**Task instructions:** What lines below contain the word "label"? Please pull each one out.

**Entries supplied:**
####################

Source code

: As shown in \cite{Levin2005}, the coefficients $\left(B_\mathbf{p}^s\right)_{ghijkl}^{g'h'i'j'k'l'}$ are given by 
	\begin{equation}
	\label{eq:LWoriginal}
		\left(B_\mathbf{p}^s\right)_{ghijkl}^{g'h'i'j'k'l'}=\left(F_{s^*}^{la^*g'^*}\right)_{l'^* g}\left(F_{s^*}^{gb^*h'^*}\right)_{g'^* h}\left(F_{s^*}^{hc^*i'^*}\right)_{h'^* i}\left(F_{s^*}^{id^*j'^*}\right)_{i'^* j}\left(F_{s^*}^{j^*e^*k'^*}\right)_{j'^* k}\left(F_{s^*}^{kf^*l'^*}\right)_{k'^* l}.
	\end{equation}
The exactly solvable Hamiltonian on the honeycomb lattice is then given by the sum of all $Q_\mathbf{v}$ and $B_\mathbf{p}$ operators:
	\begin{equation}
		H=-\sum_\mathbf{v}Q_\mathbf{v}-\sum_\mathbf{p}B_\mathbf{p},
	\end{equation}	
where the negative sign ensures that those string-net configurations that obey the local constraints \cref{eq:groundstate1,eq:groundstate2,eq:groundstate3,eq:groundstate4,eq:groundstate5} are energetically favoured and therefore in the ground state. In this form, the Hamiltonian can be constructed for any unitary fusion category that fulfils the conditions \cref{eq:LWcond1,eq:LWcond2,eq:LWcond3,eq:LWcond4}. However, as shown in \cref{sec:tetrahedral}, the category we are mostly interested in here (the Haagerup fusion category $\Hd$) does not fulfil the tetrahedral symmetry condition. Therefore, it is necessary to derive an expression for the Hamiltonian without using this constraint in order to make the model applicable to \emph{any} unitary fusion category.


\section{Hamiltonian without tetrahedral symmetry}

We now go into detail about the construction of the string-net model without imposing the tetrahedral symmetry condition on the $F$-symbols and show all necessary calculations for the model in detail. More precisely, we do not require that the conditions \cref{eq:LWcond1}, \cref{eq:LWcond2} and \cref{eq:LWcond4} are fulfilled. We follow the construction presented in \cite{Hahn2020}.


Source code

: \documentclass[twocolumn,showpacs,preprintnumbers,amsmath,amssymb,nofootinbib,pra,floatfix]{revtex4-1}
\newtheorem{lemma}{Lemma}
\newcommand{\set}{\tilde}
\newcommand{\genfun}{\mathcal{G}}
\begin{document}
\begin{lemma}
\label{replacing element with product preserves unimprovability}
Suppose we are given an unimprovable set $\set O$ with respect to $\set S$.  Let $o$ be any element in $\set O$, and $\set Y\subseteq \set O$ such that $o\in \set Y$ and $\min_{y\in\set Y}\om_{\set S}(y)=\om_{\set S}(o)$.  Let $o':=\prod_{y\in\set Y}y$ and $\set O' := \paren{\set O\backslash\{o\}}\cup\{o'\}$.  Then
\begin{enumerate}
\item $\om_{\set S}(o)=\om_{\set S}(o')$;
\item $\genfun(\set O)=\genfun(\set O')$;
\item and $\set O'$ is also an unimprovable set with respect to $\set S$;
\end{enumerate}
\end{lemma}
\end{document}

####################

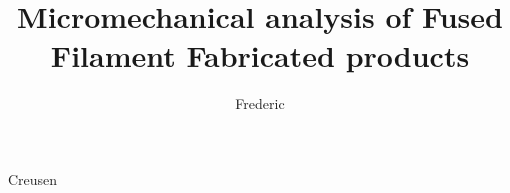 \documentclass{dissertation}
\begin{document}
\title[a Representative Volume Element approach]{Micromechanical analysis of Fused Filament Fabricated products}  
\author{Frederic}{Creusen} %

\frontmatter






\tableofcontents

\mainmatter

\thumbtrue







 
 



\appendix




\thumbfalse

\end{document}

####################

**Reply:**
	\label{eq:LWoriginal}
\label{replacing element with product preserves unimprovability}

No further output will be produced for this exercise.